Another note: though many people (in the internet world) recommend using coconut oil – I couldn’t find any research to support that. Most of the research supports the use of sesame oil which is traditionally used for oil pulling in Ayurvedic medicine. (You can find a decent sesame oil here)
Now we get to the anecdotal section of this post. There are a huge number of Weston A. Price fans out there who have noted improvement in their children’s caries by implementing dietary and supplemental changes recommended by the Weston A. Price foundation. (Weston A. Price was a dentist who studied traditional societies and noted that there are very few dental caries in developed countries that use traditional diets.)
There is a LOT to say about the Weston A. Price foundation recommendations. Some of it, in my opinion, is excellent, but some of it is not so good. I’ll try to devote an entire blog post to the subject of cod liver oil (and fermented cod liver oil, which is highly touted by the WAP).
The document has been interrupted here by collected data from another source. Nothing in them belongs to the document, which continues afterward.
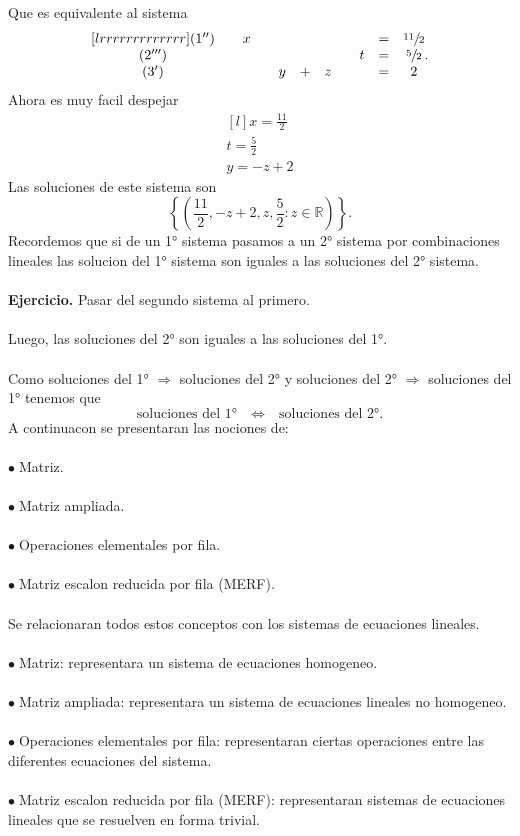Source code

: \documentclass{article}
\theoremstyle{definition}
\theoremstyle{definition}
\theoremstyle{remark}
\newcommand\bl{$\bullet\;$}
\begin{document}
Que es equivalente al sistema
\[
  \begin{matrix}[lrrrrrrrrrrrrr]
    (1'') \quad &  x &  &  &  &  &  &  & = & \sfrac{11}{2} \\
    (2''') \quad &  & &  &  &  &  & t & = & \sfrac{5}{2} \\
    (3') \quad &  &  & y & + & z &  &  & = & 2 \\
   \end{matrix}.
\]
Ahora es muy facil despejar
\[
  \begin{matrix}[l]
    x=\frac{11}{2}\\
    t=\frac{5}{2}\\
    y=-z+2
  \end{matrix}
\]
Las soluciones de este sistema son \[
  \left\{\left(\frac{11}{2},-z+2,z,\frac{5}{2} : z \in \mathbb{R}\right)\right\}.
\]
Recordemos que si de un 1° sistema pasamos a un 2° sistema por combinaciones lineales las solucion del 1° sistema son iguales a las soluciones del 2° sistema.\\\\
\textbf{Ejercicio.} Pasar del segundo sistema al primero.\\\\
Luego, las soluciones del 2° son iguales a las soluciones del 1°. \\\\
Como soluciones del 1° $\Rightarrow$ soluciones del 2° y soluciones del 2° $\Rightarrow$ soluciones del 1° tenemos que \[
  \text{soluciones del 1°} \quad \Leftrightarrow \quad \text{soluciones del 2°.}
\]
A continuacon se presentaran las nociones de: \\\\
\quad \bl Matriz.\\\\
\quad \bl Matriz ampliada. \\\\
\quad \bl Operaciones elementales por fila.\\\\
\quad \bl Matriz escalon reducida por fila (MERF).\\\\
Se relacionaran todos estos conceptos con los sistemas de ecuaciones lineales.\\\\
\quad \bl Matriz: representara un sistema de ecuaciones homogeneo.\\\\
\quad \bl Matriz ampliada: representara un sistema de ecuaciones lineales no homogeneo.\\\\
\quad \bl Operaciones elementales por fila: representaran ciertas operaciones entre las diferentes ecuaciones del sistema.\\\\
\quad \bl Matriz escalon reducida por fila (MERF): representaran sistemas de ecuaciones lineales que se resuelven en forma trivial.
\pagebreak
\end{document}
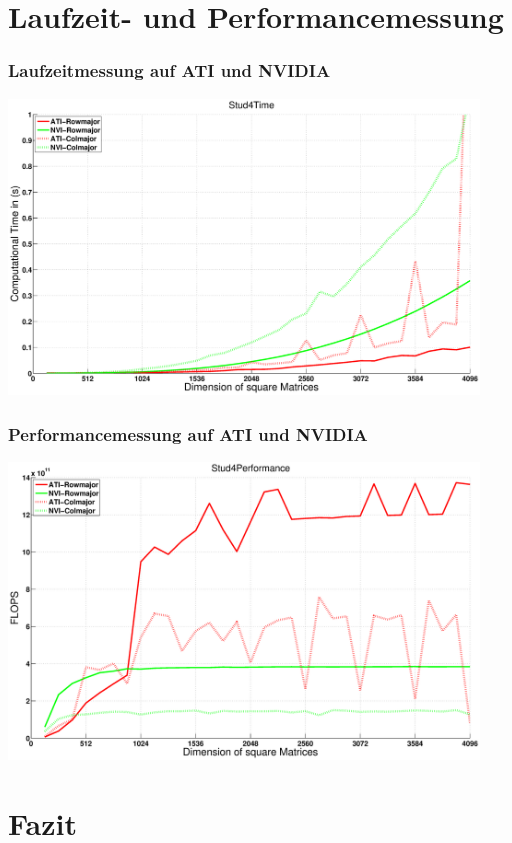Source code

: \documentclass{beamer}
\begin{document}
\section{Laufzeit- und Performancemessung}
\begin{frame}
\frametitle{Laufzeitmessung auf ATI und NVIDIA}
\begin{center}
\includegraphics[width=12.5cm]{Stud4Time}
\end{center}

\end{frame}

\begin{frame}
\frametitle{Performancemessung auf ATI und NVIDIA}
\begin{center}
\includegraphics[width=12.5cm]{Stud4Performance}
\end{center}

\end{frame}


\section{Fazit}
\end{document}
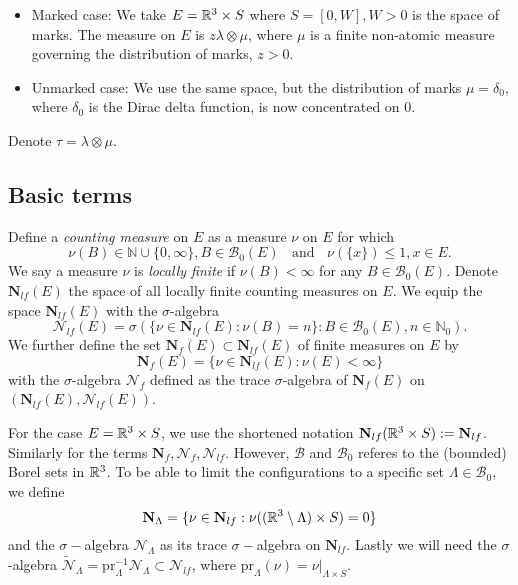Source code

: \begin{itemize}
	\item Marked case: We take $E={\mathbb R^3}\times S$ where $S=[0,W],W>0$ is the space of marks. The measure on $E$ is $z\lambda \otimes \mu$, where $\mu$ is a finite non-atomic measure governing the distribution of marks, $z>0$. 
	\item Unmarked case: We use the same space, but the distribution of marks $\mu=\delta_0$, where $\delta_0$ is the Dirac delta function, is now concentrated on $0$.
\end{itemize}
Denote $\tau = \lambda \otimes \mu$.


\subsection{Basic terms}\label{sec:basicPP}
\begin{definition}\label{def:measures}
Define a \textit{counting measure} on $E$ as a measure $\nu$ on $E$ for which
$$\nu(B)\in\mathbb N \cup \{0,\infty\}, B\in\mathcal B_0(E)\;\;\text{ and } \; \; \nu(\{x\})\leq 1, x\in E.$$
We say a measure $\nu$ is \textit{locally finite} if $\nu(B)<\infty$ for any $B\in \mathcal  B_0(E)$. Denote $\mathbf N_{lf}(E)$ the space of all locally finite counting measures on $E$.
We equip the space $\mathbf N_{lf}(E)$ with the $\sigma$-algebra
$$\mathcal N_{lf}(E)=\sigma(\{\nu \in \mathbf N_{lf}(E): \nu(B)=n\}: B \in \mathcal B_0(E), n\in \mathbb N_0).$$
We further define the set $\mathbf N_f(E) \subset \mathbf N_{lf}(E)$ of finite measures on $E$ by
$$\mathbf N_f(E) = \{\nu \in \mathbf N_{lf}(E): \nu(E)<\infty\}$$
with the $\sigma$-algebra $\mathcal N_{f}$ defined as the trace $\sigma$-algebra of $\mathbf N_{f}(E)$ on $(\mathbf N_{lf}(E),\mathcal N_{lf}(E))$.\newline
\end{definition}

For the case $E={\mathbb R^3}\times S$, we use the shortened notation $\mathbf N_{lf}({\mathbb R^3}\times S) := \mathbf N_{lf}$. Similarly for the terms $\mathbf N_{f}, \mathcal N_{f}, \mathcal N_{lf}$. However, $\mathcal B$ and $\mathcal B_0$ referes to the (bounded) Borel sets in ${\mathbb R^3}$. To be able to limit the configurations to a specific set $\Lambda \in \mathcal B_0$, we define
$$\mathbf N_\Lambda = \{ \nu \in \mathbf N_{lf}: \nu( ({\mathbb R^3} \setminus \Lambda) \times S) = 0 \}$$
and the $\sigma-$algebra $\mathcal N_\Lambda$ as its trace $\sigma-$algebra on $\mathbf N_{lf}$. Lastly we will need the $\sigma$-algebra $\mathcal {\tilde N}_\Lambda = \mathrm{pr}_\Lambda^{-1} \mathcal N_\Lambda \subset \mathcal N_{lf}$, where $\mathrm{pr}_\Lambda(\nu)=\nu|_{\Lambda\times S}$.

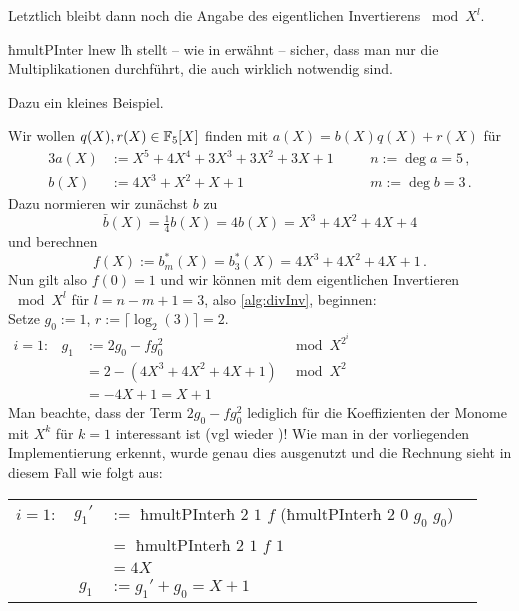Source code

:
Letztlich bleibt dann noch die Angabe des eigentlichen Invertierens $\bmod
X^l$.


ħmultPInter lnew lħ stellt -- wie in  erwähnt -- sicher, dass 
man nur die Multiplikationen durchführt, die auch wirklich notwendig sind.

Dazu ein kleines Beispiel.

\begin{beispiel}
  Wir wollen $q(X),r(X)\in \mathbb{F}_5[X]$ finden mit
  $a(X) = b(X) q(X) + r(X)$ für 
  \begin{alignat*}{3}
    a(X) &:= X^5 + 4X^4 + 3 X^3 + 3 X^2 + 3 X + 1 &&\quad n:= \deg a = 5\,,\\
    b(X) &:= 4 X^3 + X^2 + X + 1 &&\quad m := \deg b = 3\,.
  \end{alignat*}
  Dazu normieren wir zunächst $b$ zu 
  \[ \bar b(X) = \tfrac{1}{4} b(X) = 4 b(X) = X^3 + 4 X^2 +4X +4\]
  und berechnen 
  \[ f(X) := b^\ast_m(X) = b^\ast_3(X) = 4X^3 + 4X^2 + 4X + 1\,.\]
  Nun gilt also $f(0) = 1$ und wir können mit dem eigentlichen Invertieren
  $\mod X^l$ für $ l = n-m+1 = 3$, also \autoref{alg:divInv}, beginnen:\\
  Setze $g_0 := 1$, $r := \lceil \log_2(3)\rceil = 2$.\\
  $\begin{array}{lrll}
    i=1: & g_1 & := 2g_0 - fg_0^2 & \bmod X^{2^i}\\
              && = 2 - (4X^3+4X^2+4X+1) &\bmod X^2 \\
              && = -4X +1 = X+1
  \end{array}$\\
  Man beachte, dass der Term $2g_0 - fg_0^2$ lediglich für die Koeffizienten
  der Monome mit $X^k$ für $k=1$ interessant ist (vgl wieder 
  )! Wie man in der vorliegenden Implementierung erkennt,
  wurde genau dies ausgenutzt und die Rechnung sieht in diesem Fall wie folgt
  aus:\\
  \begin{tabular}{lrll}
    $i=1:$ & $g_1'$&$:=$ ħmultPInterħ $2$ $1$ $f$ (ħmultPInterħ $2$ $0$ $g_0$ $g_0$)\\
            &&$=$ ħmultPInterħ $2$ $1$ $f$ $1$\\
            &&$= 4X$\\
        & $g_1$&$:= g_1' + g_0 = X+1$

\end{tabular}
\end{beispiel}
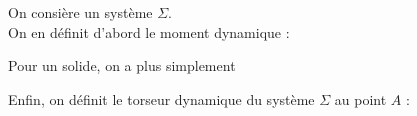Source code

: ﻿\documentclass[a4paper]{article}
\begin{document}
\pagestyle{fancy}
\fancyhf{}
\setlength{\headheight}{15pt}

\begin{center}
	\large{}
\end{center}


On consière un système \( \Sigma \). \\
On en définit d'abord le moment dynamique :
\begin{center}
\end{center}

Pour un solide, on a plus simplement
\begin{center}
\end{center}

Enfin, on définit le torseur dynamique du système \( \Sigma \) au point $A$ :
\begin{center}
\end{center}
\end{document}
The bottom line for this post is that there is very little data on dental caries and some of those recommendations. In fact, there is no research at all on fermented cod liver oil, or even regular cod liver oil for dental caries. Obviously it makes sense to give high vitamin D and vitamin K2 containing foods to strengthen enamel (in addition to calcium, magnesium, boron and strontium) – there is good data that those vitamins and minerals help in the ossification of bones. This is likely true for teeth as well.
There are likewise many anecdotal reports of success using homemade “remineralizing” toothpastes (containing calcium, magnesium and a variety of other natural substances). There is absolutely no data to support (or refute) this either. I think it is highly unlikely the tooth will significantly absorb any amount of topical minerals. But I don’t think it is harmful, so if your family has an extra afternoon to get a little messy – and you don’t mind greasy toothpaste – feel free to try those out as well. If your child’s caries worsen, then please switch back to “normal” toothpaste. The Missoula Pediatric Dentristry dentists highly recommend Tom’s of Maine Silly Strawberry toothpaste. (Yum!)